2008年05月17日
『肥満人口の増加、地球温暖化に寄与=英研究』〜ロイター
【感想】
こういうことを研究している人がいるのだなあと思いました。言っていることは理にかなっていますが、さまざまな論議を呼びそうな感じがします。この考えが大勢を占めるようになれば「肥満は地球温暖化の敵」「環境負荷を減らすためにダイエット」というフレーズが登場するかもしれません。
フードマイレージの計算をする際も、食材の重量によって数値が違ってきます。軽ければ軽いほど環境負荷が小さいです。車なども積載重量が少ないほど、燃費がよくなります。「とは言うものの」です。「炭素=悪」と言っているうちはいいですが、「肥満=悪」という論調になったら困る人もたくさん出てくるかもしれません。
極端な例を出せば、日本の大相撲は海外に巡業に行くことがあります。これまでは「日本の国技」として海外でも歓迎を受けています。もし仮に、環境至上主義の考え方で「航空機の移動はCO2を多く排出するし、お相撲さんはたくさん食べるから食料不足の原因にもつながっている。
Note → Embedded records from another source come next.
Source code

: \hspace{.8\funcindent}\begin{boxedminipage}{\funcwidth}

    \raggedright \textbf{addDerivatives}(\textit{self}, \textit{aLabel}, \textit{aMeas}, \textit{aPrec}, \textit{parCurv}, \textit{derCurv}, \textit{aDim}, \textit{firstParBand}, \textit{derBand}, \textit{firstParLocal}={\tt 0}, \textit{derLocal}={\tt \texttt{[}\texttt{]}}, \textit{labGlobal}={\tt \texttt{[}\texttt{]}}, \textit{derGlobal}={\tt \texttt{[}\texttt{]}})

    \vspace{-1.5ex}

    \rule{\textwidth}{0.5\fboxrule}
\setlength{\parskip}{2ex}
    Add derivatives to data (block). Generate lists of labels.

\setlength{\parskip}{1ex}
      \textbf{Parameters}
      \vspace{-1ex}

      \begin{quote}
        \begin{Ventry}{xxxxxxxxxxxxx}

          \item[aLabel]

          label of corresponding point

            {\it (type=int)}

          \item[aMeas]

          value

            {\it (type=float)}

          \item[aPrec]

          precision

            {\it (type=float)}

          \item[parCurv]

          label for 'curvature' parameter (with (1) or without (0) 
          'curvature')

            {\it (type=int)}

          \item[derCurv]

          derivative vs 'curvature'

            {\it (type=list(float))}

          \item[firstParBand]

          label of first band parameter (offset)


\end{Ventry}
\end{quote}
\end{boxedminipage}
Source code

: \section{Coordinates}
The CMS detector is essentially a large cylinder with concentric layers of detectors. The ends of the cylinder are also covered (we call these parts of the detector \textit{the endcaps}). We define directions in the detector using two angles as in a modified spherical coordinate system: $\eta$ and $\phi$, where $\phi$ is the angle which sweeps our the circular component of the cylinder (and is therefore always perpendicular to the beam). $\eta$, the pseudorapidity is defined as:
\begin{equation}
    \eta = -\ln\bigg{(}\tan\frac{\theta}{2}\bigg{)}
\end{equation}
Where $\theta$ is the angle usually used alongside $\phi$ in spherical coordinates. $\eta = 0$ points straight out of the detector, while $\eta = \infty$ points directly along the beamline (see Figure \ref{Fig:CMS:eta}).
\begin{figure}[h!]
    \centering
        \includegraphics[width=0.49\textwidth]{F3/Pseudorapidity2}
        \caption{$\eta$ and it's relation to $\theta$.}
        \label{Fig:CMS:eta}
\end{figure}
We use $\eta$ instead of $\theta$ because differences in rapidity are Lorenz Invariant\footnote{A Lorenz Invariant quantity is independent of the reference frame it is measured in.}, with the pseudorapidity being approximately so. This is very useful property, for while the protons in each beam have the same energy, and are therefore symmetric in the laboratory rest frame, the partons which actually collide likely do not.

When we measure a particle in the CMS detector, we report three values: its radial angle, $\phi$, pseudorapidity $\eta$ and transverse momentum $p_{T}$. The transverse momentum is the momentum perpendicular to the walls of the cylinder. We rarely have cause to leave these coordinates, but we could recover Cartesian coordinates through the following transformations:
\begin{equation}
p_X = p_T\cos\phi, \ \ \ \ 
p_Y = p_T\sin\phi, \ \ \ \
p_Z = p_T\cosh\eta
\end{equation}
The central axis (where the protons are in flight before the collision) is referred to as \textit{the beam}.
地球温暖化防止のため海外巡業は止めるべき」という風な論調があったら、果たして通用するでしょうか?
私は「通用しない」と思います。なんでも「エコ」の論理を通そうというのは無理。もちろん、オフセットする方法などもあるでしょう。なんでも一つの公式にあてはめて「○」「×」と決め付けるのは良くないと思います。
世界全体が環境優先社会に移行しつつありますが、極端な考え方や行動には否定的です。何事もバランスが大事。学術論争の「○」「×」が実社会で即通用するわけでもない。偏見も良くないでしょう。
いずれ、「衣」「食」「住」のすべてにおいてライフスタイルを見直して、よりエコロジックに、よりスリムに暮らしていく努力はすべきなのかな?と思います。